[[ Material to process, beginning ]]

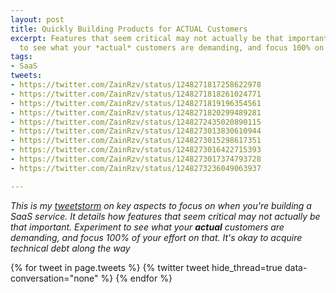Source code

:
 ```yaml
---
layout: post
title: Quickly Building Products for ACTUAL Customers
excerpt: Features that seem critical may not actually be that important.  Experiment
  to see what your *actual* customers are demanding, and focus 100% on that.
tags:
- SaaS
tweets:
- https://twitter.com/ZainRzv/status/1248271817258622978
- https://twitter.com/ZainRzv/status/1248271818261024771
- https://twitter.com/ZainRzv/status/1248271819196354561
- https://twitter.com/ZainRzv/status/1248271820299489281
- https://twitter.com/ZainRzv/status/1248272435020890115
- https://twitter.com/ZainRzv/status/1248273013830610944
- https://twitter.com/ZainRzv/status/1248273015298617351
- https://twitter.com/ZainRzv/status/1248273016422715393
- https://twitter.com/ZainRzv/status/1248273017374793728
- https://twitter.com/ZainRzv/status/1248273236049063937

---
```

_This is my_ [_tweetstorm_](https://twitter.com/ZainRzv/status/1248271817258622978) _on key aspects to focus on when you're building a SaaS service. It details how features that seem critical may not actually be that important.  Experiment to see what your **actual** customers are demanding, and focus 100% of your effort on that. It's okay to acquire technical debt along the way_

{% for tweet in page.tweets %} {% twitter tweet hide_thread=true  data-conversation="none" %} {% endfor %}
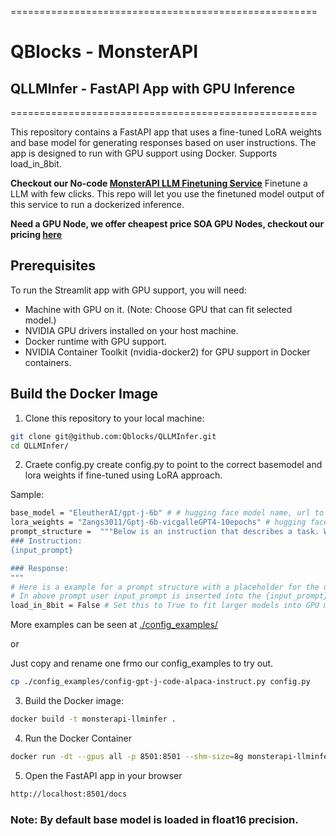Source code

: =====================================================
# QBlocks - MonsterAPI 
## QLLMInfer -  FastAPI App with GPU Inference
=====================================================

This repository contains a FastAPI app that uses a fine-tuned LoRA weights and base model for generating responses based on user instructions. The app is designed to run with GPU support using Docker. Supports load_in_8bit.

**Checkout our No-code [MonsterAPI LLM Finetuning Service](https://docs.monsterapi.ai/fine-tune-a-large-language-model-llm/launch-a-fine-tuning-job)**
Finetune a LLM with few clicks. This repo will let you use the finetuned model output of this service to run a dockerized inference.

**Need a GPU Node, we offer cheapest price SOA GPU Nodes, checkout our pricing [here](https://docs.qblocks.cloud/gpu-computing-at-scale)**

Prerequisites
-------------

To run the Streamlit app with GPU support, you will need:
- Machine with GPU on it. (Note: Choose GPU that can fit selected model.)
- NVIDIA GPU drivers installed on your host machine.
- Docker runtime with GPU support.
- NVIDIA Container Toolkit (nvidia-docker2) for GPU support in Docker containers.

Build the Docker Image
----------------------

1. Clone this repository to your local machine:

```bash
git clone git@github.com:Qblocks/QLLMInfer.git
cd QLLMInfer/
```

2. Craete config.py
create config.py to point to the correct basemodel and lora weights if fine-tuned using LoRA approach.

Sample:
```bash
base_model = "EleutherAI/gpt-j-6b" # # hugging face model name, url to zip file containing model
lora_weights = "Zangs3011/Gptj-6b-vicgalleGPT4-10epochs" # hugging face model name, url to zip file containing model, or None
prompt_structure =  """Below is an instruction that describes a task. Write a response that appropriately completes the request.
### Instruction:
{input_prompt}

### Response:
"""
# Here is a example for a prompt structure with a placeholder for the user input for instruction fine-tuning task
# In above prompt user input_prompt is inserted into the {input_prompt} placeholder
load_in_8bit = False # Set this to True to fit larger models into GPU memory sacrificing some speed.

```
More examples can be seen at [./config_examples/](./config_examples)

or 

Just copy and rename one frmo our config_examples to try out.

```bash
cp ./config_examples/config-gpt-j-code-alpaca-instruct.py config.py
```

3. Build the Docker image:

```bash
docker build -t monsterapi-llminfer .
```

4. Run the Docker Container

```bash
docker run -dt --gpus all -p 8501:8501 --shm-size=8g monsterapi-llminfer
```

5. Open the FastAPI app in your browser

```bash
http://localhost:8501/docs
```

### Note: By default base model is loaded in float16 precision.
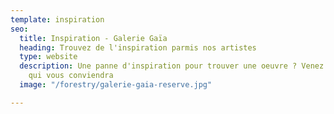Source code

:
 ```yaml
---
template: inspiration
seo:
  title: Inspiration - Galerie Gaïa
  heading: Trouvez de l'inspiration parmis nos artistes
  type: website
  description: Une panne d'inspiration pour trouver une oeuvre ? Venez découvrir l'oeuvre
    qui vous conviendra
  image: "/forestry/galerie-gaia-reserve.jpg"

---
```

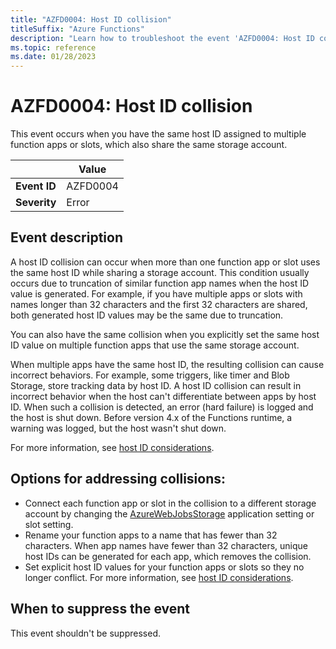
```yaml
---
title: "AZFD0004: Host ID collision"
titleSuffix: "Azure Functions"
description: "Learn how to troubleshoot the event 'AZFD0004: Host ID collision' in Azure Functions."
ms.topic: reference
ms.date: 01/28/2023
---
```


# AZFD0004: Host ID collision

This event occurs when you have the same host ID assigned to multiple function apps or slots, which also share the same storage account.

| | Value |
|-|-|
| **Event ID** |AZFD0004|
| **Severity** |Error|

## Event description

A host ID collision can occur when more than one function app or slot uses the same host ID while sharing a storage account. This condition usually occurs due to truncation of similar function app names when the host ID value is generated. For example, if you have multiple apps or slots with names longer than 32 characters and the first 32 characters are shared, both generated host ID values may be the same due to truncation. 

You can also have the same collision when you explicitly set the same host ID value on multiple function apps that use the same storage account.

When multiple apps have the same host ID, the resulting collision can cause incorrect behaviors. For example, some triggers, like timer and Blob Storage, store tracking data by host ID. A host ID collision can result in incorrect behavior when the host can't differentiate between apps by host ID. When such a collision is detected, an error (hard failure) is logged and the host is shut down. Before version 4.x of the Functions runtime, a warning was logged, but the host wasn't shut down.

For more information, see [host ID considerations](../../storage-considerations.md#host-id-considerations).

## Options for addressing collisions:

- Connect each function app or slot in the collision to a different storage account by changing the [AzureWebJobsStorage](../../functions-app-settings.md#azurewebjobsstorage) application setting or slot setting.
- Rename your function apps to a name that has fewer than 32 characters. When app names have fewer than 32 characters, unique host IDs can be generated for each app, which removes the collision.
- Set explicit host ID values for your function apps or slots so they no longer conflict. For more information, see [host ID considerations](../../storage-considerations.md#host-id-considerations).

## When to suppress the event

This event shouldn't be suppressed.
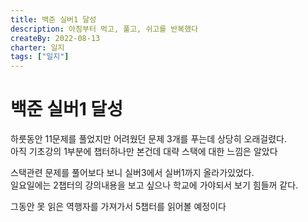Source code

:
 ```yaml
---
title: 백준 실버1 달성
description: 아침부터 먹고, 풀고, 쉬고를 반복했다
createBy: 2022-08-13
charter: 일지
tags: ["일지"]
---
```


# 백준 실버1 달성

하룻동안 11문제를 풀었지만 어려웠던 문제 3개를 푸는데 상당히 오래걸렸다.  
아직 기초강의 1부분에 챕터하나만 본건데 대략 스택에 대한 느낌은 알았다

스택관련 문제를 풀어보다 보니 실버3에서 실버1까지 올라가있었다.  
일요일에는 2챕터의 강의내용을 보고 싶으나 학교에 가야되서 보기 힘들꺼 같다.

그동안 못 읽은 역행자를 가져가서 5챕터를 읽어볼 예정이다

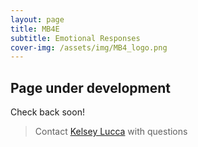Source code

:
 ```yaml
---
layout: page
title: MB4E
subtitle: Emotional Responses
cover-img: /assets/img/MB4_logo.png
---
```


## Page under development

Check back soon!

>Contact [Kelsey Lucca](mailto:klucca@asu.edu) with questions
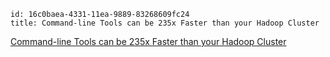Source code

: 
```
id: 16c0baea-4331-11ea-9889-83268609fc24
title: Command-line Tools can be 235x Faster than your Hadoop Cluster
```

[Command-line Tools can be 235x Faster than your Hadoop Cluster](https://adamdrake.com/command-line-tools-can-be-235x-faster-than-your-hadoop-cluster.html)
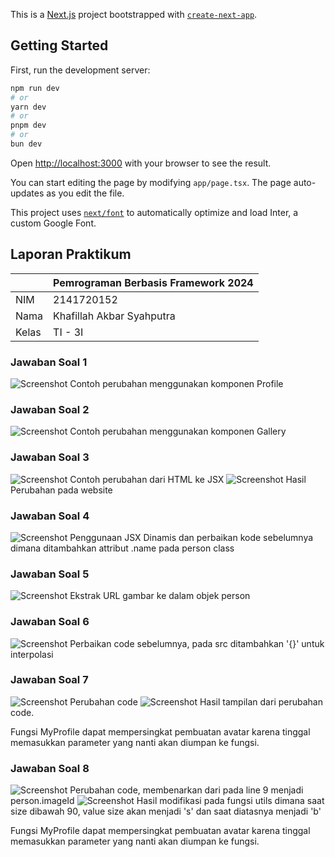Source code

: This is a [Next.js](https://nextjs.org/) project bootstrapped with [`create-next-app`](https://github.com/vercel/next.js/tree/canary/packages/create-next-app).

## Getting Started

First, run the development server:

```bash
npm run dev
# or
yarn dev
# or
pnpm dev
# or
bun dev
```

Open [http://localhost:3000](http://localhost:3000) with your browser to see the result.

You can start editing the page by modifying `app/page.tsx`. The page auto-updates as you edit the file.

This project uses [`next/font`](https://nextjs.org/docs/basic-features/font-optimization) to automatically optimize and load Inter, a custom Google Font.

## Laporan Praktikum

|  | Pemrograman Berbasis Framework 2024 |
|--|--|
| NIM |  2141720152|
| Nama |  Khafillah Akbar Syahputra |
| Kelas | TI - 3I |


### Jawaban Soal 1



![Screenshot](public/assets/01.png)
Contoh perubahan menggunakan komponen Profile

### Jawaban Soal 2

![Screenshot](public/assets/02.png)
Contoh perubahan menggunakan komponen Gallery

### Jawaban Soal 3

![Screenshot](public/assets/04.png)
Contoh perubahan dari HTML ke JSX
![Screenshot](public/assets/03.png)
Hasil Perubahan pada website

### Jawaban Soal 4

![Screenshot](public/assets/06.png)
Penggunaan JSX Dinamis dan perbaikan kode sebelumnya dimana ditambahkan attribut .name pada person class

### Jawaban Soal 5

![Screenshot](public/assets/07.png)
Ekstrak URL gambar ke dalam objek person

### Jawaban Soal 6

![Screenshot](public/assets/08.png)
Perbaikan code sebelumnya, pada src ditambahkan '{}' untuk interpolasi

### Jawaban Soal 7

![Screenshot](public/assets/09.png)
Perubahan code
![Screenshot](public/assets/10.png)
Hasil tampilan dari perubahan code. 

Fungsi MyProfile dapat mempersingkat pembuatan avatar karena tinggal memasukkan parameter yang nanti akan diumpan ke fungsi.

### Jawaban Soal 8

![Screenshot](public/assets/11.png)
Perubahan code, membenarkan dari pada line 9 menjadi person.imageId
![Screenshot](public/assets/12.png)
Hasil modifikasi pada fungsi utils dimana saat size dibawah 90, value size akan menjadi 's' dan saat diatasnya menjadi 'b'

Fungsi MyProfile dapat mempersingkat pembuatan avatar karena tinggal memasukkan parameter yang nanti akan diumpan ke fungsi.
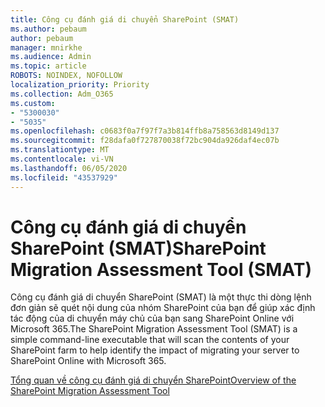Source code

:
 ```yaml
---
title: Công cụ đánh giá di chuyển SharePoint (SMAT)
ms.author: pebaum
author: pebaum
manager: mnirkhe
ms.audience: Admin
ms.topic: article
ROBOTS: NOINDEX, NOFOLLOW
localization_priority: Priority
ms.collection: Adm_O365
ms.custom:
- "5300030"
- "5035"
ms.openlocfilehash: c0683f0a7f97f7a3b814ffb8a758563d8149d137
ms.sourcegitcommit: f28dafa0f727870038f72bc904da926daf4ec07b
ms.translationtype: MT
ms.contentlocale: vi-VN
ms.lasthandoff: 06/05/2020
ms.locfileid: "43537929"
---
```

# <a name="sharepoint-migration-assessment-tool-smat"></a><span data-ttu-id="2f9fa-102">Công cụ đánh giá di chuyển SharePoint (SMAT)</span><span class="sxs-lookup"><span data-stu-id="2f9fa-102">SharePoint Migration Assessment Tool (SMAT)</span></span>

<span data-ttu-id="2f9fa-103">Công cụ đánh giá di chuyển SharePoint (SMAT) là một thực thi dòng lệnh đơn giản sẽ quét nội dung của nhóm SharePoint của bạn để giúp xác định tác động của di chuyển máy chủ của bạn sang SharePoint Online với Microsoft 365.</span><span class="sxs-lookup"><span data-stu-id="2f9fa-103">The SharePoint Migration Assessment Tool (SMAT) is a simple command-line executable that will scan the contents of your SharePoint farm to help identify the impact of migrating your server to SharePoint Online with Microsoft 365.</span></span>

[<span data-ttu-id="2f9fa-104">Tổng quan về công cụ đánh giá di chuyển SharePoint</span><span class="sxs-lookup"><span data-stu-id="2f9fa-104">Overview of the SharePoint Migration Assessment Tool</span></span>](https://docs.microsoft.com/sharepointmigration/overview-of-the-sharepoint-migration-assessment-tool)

[[ Material to process, end ]]

_Your task_: Where does "ZainRzv" appear in the listing? Show every line that has it.

_Exercise output_:
- https://twitter.com/ZainRzv/status/1248271817258622978
- https://twitter.com/ZainRzv/status/1248271818261024771
- https://twitter.com/ZainRzv/status/1248271819196354561
- https://twitter.com/ZainRzv/status/1248271820299489281
- https://twitter.com/ZainRzv/status/1248272435020890115
- https://twitter.com/ZainRzv/status/1248273013830610944
- https://twitter.com/ZainRzv/status/1248273015298617351
- https://twitter.com/ZainRzv/status/1248273016422715393
- https://twitter.com/ZainRzv/status/1248273017374793728
- https://twitter.com/ZainRzv/status/1248273236049063937
_This is my_ [_tweetstorm_](https://twitter.com/ZainRzv/status/1248271817258622978) _on key aspects to focus on when you're building a SaaS service. It details how features that seem critical may not actually be that important.  Experiment to see what your **actual** customers are demanding, and focus 100% of your effort on that. It's okay to acquire technical debt along the way_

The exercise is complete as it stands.